(PROBLEM DESCRIPTION):
The answer must consist only of the lines from the line with "first authenticate with" to the line with "by running locally.", both included, exactly as they stand below.

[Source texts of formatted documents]
....

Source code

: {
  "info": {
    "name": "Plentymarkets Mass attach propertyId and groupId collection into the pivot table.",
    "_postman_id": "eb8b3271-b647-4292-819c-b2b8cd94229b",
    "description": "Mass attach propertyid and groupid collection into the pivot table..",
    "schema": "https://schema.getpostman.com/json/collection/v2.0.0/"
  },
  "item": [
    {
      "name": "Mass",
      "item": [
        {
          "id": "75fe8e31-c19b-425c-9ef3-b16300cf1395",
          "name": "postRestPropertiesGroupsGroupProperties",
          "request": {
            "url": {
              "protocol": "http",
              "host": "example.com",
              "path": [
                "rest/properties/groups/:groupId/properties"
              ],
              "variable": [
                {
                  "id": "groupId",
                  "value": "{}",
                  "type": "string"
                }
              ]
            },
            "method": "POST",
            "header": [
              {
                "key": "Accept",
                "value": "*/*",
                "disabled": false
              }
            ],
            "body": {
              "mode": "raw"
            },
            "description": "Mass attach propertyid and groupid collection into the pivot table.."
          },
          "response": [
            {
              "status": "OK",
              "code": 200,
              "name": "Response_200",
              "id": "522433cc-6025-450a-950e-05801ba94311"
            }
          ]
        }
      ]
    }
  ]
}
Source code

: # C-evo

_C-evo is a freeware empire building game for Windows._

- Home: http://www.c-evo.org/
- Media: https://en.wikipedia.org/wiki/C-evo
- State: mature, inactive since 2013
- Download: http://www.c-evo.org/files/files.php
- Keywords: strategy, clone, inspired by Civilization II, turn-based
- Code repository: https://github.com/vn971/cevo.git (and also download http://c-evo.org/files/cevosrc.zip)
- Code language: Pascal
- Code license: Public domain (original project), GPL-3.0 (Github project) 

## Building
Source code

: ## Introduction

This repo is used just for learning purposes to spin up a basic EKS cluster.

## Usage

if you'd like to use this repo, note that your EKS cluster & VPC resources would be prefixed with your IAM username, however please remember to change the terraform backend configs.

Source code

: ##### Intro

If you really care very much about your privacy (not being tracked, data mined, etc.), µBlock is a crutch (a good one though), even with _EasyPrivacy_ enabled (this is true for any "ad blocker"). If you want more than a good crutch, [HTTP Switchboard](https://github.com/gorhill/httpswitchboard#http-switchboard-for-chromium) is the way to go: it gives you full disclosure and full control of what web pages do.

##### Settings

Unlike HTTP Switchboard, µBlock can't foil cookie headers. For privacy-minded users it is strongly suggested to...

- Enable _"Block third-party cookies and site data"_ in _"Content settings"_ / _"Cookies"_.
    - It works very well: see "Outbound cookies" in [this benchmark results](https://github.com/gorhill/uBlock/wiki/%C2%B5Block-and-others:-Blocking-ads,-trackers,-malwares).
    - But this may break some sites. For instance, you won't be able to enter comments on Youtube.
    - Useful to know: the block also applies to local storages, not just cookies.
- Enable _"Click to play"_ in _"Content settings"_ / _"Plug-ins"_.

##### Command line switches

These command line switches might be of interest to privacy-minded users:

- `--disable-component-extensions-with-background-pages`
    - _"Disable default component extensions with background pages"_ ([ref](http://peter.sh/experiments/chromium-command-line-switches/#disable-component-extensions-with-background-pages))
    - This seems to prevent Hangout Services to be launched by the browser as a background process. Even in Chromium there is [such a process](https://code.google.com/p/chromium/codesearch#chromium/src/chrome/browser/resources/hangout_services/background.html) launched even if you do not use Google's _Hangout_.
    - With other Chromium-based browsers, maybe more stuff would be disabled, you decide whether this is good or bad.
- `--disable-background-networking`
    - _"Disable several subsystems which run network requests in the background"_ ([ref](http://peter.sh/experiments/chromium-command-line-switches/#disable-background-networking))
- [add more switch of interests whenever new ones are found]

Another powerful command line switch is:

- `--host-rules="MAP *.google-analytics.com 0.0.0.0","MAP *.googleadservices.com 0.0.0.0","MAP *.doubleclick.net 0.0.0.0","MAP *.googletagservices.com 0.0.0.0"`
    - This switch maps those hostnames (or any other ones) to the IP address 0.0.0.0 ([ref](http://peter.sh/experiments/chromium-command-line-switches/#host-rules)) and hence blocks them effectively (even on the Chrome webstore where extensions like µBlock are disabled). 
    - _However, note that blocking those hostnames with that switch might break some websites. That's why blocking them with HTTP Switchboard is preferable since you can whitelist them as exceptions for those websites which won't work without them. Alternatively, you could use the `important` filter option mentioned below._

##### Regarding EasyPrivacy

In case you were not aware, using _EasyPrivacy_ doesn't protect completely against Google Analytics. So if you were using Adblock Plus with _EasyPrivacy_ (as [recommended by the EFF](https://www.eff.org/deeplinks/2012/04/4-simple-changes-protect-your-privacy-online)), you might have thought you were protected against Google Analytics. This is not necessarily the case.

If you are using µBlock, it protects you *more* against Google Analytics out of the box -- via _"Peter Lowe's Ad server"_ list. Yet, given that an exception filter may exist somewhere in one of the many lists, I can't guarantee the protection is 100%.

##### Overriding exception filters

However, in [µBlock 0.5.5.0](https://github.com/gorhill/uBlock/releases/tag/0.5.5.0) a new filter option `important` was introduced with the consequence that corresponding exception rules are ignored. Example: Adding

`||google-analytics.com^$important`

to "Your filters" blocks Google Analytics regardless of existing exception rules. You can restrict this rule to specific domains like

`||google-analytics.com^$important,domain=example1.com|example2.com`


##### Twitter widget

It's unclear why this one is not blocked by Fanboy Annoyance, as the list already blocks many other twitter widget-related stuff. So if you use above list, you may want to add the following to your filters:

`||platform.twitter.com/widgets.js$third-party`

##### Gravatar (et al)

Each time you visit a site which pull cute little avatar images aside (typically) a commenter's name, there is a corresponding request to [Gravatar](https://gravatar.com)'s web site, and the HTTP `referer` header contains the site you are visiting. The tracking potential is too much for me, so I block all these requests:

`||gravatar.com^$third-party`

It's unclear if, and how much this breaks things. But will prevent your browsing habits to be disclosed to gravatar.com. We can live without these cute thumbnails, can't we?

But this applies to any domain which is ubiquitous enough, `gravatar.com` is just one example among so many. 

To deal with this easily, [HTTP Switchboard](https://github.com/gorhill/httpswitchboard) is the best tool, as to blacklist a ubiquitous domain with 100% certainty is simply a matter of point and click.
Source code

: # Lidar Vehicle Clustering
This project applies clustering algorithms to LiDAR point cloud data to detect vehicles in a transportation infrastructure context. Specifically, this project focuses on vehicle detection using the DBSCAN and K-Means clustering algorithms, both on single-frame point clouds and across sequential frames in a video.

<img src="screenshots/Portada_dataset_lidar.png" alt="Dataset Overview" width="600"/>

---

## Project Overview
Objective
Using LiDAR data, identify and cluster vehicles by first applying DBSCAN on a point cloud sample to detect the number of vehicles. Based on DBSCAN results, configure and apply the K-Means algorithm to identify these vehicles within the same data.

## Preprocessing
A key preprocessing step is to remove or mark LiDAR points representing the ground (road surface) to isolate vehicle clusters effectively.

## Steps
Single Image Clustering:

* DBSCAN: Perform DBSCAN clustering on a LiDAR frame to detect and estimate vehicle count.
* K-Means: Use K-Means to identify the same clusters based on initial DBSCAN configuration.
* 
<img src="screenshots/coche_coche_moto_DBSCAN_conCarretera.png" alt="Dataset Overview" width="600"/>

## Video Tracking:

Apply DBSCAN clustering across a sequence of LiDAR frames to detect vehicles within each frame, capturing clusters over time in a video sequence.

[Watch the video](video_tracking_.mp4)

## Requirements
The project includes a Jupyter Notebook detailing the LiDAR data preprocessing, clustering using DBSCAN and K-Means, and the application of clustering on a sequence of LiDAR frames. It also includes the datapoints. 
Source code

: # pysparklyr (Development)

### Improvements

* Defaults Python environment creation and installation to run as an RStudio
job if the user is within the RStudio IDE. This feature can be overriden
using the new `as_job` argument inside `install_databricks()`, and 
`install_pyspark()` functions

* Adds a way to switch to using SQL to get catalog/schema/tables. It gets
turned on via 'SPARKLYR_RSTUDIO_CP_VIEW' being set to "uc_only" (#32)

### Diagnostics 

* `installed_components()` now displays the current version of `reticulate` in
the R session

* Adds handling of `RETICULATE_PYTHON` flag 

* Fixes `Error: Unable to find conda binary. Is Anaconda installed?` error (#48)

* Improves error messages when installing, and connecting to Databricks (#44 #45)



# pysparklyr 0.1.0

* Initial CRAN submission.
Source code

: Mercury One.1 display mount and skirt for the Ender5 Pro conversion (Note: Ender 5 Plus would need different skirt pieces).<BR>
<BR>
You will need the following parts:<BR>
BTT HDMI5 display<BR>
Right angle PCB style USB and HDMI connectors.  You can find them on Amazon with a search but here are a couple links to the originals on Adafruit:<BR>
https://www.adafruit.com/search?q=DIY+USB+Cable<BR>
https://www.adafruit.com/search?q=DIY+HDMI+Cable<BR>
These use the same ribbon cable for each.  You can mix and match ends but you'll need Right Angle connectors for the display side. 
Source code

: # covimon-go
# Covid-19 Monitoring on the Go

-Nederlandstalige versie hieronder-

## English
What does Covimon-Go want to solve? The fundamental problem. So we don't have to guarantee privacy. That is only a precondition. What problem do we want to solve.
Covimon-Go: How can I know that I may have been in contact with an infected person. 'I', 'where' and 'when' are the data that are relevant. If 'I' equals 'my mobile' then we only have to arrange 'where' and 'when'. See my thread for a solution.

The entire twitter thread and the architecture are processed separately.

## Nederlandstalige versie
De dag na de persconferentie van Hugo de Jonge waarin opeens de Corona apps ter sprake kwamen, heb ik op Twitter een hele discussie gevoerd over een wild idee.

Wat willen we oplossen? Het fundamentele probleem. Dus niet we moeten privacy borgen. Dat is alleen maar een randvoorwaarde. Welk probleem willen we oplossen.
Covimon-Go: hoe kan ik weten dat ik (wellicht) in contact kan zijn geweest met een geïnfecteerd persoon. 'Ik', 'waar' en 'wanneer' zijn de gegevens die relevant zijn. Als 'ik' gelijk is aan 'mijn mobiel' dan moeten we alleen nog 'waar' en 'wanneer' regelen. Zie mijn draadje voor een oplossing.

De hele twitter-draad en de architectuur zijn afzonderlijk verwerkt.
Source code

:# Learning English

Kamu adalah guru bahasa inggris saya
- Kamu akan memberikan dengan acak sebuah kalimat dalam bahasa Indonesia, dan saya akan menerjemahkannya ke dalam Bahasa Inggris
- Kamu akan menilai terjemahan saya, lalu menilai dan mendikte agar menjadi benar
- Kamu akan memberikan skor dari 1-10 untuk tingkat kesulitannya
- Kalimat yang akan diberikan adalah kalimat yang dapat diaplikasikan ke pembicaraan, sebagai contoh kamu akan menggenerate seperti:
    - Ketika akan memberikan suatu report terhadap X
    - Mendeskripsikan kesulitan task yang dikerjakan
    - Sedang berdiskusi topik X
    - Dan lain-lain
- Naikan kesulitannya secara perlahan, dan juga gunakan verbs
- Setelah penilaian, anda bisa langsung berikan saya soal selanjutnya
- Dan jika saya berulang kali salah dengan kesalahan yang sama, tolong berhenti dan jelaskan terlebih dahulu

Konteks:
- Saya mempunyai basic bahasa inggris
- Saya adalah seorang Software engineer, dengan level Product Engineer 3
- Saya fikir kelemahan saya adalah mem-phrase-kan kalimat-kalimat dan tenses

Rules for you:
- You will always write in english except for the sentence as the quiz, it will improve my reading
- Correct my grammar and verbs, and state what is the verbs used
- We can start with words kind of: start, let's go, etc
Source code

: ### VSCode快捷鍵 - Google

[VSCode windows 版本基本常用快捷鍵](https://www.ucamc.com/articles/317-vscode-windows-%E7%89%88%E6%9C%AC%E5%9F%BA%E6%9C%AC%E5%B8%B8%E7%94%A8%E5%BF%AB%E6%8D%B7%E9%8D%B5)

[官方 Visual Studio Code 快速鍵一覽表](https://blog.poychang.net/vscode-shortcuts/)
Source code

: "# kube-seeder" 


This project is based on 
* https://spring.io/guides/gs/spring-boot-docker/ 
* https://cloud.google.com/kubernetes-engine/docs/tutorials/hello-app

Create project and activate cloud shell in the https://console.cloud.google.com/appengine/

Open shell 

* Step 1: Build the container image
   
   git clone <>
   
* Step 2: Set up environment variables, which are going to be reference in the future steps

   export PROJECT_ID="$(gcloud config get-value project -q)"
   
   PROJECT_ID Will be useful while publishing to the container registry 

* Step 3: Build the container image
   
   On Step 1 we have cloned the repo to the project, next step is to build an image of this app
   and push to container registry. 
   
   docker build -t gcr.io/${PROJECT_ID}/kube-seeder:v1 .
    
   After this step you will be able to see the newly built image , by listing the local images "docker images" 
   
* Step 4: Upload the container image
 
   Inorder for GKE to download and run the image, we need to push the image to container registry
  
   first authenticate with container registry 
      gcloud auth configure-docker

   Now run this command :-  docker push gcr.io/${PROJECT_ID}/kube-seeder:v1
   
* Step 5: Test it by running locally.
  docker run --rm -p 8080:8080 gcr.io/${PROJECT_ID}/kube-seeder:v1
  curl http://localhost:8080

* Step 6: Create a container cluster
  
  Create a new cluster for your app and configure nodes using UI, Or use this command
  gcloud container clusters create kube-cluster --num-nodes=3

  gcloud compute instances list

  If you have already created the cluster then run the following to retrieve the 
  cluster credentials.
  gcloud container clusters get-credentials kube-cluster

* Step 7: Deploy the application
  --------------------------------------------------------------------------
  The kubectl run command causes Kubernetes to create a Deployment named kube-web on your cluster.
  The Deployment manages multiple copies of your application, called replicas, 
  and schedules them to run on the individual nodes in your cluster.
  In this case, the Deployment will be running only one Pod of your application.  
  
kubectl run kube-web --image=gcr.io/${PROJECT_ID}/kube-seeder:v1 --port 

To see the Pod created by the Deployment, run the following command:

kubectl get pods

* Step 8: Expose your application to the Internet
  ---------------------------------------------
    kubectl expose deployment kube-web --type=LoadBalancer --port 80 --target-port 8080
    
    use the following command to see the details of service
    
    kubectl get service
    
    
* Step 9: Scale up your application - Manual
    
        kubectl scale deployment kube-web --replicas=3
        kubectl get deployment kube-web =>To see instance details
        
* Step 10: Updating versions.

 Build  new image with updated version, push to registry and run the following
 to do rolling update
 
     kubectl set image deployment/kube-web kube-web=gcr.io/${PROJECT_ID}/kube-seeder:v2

....

(FINISHED EXERCISE):
   first authenticate with container registry 
      gcloud auth configure-docker

   Now run this command :-  docker push gcr.io/${PROJECT_ID}/kube-seeder:v1
   
* Step 5: Test it by running locally.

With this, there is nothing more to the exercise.